» **Work instruction**: Going line by line through the data below, report how many lines include the word "temperatures", with nothing added.

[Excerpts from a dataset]

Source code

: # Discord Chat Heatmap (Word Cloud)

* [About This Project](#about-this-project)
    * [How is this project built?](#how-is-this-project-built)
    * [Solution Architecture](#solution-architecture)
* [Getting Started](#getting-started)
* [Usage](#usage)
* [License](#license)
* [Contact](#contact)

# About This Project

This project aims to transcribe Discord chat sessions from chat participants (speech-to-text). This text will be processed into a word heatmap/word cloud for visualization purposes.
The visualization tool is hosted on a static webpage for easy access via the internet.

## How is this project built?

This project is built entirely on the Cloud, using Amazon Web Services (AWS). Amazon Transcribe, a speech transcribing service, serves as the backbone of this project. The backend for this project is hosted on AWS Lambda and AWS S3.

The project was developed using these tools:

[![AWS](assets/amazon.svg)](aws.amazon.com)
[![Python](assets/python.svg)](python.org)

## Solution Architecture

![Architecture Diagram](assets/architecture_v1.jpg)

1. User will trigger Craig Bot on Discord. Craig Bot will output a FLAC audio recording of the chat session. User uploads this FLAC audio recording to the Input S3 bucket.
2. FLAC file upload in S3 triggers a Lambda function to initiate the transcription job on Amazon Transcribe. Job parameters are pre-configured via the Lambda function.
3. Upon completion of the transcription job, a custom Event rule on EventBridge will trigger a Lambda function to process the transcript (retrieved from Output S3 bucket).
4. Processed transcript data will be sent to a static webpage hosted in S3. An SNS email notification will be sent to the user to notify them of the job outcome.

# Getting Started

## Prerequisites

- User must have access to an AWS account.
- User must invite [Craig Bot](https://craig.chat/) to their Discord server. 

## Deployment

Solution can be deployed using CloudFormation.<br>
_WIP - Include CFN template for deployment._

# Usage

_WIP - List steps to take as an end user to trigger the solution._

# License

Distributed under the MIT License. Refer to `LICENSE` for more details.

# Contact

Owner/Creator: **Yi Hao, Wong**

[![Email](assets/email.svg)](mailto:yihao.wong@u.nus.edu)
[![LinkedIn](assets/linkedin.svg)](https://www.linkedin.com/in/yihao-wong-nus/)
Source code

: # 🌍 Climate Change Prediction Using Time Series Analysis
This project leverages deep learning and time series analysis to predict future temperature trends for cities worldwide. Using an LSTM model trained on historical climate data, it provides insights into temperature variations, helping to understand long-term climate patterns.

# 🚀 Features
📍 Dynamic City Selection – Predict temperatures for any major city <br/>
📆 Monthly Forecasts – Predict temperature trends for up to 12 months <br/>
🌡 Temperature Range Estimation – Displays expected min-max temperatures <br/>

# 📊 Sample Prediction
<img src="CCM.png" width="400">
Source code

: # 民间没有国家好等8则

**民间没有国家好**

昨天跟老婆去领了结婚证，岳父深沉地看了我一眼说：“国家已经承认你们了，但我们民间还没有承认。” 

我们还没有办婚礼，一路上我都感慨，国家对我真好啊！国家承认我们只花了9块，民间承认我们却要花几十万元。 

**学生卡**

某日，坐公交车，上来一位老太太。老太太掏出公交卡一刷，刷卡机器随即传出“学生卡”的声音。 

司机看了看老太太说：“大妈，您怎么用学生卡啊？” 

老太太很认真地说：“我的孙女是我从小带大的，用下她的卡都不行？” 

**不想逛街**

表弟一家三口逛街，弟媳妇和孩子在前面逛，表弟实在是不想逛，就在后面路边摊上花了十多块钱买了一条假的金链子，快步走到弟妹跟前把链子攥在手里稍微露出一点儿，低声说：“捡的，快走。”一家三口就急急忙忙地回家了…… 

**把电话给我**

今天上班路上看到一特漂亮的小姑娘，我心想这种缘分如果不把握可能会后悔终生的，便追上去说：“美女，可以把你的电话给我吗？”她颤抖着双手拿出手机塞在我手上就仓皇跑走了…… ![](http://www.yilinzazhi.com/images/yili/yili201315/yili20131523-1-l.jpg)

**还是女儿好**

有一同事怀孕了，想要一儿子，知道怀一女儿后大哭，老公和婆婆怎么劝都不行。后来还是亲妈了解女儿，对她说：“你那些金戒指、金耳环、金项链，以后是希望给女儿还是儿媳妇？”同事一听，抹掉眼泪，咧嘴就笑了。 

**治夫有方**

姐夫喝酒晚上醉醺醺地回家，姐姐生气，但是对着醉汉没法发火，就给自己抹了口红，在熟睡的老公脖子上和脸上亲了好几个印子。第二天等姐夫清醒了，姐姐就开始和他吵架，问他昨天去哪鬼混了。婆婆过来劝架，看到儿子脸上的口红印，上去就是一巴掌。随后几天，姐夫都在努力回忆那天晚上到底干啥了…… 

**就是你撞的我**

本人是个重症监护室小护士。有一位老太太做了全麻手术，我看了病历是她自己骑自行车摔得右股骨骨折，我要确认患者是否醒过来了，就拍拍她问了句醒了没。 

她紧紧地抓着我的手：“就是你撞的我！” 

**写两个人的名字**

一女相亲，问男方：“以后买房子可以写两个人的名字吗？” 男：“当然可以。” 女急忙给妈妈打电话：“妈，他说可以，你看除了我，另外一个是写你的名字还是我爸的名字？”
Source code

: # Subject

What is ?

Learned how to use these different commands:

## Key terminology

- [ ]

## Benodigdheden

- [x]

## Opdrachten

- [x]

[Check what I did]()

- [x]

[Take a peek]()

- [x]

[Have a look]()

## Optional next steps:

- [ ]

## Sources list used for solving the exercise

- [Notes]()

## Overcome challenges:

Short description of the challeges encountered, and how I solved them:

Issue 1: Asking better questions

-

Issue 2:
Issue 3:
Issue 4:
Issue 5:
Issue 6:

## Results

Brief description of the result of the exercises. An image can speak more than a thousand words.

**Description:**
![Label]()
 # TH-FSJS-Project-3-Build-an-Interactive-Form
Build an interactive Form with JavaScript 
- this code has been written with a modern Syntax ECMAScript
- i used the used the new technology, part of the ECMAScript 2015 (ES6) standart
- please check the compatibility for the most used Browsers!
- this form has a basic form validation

» **Answer to this task**: 2